Assigned task
In the listing below, find each line with the string "acceptable" and report it.

Data listing
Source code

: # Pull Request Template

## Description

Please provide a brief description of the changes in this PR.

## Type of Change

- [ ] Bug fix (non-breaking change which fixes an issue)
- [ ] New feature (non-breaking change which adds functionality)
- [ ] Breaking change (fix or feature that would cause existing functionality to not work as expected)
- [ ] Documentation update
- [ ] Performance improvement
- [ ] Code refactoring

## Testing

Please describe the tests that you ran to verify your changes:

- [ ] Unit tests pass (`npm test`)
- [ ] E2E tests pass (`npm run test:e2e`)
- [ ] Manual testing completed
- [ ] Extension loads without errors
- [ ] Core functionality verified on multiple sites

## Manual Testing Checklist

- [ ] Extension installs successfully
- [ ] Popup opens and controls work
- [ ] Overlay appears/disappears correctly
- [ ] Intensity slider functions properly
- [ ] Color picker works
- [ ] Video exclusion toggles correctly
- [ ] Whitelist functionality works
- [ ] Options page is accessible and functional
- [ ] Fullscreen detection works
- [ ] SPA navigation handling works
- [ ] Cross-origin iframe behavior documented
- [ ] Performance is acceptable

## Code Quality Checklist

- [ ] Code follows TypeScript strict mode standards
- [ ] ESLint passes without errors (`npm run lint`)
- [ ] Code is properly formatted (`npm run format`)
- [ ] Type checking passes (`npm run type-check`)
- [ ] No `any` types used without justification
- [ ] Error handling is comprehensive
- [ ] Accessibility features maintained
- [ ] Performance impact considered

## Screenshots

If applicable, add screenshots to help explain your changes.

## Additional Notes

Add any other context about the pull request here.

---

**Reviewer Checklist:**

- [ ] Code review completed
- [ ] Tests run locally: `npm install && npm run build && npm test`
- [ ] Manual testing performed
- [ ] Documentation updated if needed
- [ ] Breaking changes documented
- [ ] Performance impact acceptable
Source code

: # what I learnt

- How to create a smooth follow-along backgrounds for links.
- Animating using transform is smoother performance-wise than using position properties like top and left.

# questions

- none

Answer to this exercise
- [ ] Performance is acceptable
- [ ] Performance impact acceptable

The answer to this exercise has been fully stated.